Nicotine Holds Key to More Effective Painkillers

April 29, 1999 NY Times 
By REUTERS LONDON

French scientists have discovered how nicotine works in the brain to ease pain, which could pave the way for new drugs that are more effective but less addictive than morphine, they said Wednesday. Nicotine, the addictive element in cigarettes, dulls pain by interacting with certain receptor molecules in the brain. Scientists have isolated and cloned 10 nicotine receptors but until now they had not known which receptors were responsible for nicotine's varied behavioral effects.

Jean-Pierre Changeux and a team of scientists at the Molecular Neurobiology Unit at the Institute Pasteur in Paris bred a strain of mice lacking the gene for the alpha-4 and beta-2 receptors. Their research is published in the latest edition of the science journal Nature. "We found that both of these receptors, the alpha-4 and beta-2, play a large role in mediating the effects of nicotine," Lisa Marubio, one of the researchers, said in a telephone interview.
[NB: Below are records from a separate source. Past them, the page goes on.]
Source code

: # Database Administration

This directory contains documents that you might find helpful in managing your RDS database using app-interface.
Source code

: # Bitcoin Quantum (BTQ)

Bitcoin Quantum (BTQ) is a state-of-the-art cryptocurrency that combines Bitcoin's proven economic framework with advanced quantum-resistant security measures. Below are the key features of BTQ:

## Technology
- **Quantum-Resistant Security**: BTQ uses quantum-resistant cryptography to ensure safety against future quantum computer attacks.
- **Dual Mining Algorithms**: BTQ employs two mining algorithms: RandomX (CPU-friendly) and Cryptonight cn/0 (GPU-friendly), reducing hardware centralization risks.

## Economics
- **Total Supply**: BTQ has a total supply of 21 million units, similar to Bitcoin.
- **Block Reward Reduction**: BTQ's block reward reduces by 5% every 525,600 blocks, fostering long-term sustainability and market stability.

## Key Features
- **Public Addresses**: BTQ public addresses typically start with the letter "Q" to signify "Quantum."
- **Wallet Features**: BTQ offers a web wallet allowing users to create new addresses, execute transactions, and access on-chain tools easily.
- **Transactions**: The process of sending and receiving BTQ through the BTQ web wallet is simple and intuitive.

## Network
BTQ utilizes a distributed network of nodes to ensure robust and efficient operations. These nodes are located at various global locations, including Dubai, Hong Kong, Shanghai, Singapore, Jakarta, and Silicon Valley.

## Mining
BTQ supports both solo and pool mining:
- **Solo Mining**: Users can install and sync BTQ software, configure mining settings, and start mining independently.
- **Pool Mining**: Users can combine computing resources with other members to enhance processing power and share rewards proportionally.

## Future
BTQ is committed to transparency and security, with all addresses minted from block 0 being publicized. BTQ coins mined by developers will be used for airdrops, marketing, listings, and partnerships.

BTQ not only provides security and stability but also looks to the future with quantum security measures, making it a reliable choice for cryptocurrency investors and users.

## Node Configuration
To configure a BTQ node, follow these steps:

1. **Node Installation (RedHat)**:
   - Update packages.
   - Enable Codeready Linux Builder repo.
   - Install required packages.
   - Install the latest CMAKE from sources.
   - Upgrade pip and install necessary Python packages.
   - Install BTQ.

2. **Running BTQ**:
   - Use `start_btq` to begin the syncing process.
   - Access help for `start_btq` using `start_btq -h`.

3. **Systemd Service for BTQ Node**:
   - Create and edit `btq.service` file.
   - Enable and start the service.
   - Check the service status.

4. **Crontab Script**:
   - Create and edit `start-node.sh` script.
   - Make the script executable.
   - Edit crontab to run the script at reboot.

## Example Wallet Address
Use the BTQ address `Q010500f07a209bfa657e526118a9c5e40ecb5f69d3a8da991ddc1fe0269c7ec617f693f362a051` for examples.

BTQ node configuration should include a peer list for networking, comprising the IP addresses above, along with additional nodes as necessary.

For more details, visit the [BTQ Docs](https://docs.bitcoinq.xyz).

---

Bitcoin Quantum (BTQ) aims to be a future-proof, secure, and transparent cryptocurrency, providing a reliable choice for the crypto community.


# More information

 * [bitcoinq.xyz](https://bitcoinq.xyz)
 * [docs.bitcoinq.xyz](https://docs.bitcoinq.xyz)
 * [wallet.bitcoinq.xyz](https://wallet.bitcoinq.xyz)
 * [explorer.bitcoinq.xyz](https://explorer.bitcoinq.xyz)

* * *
Nicotine itself cannot be used as an analgesic because of its addictive properties and toxic effects on the heart and lungs. But its pain receptors could be targets for a new class of powerful painkillers. "Compounds that are similar to nicotine that can be synthesized in a lab can possibly be used as potential new analgesics that can be every bit, if not more, efficacious than morphine," said Marubio. The researchers tested the reaction of normal mice and mice lacking the alpha-4 and beta-2 receptors to pain. Without nicotine, the second group of mice behaved just like the normal mice. But when they were exposed to nicotine they did not experience its analgesic effects and felt the pain. "These receptor subunits are an important, although not exclusive, component of the nicotine pain pathways," the researchers said in Nature report.

Scientists already have started looking at nicotine and nicotine-like compounds as a new class of painkiller. The French results could speed up the search. "Specific pharmacological compounds that target these receptors may prove to be therapeutically useful for analgesia," the researchers added.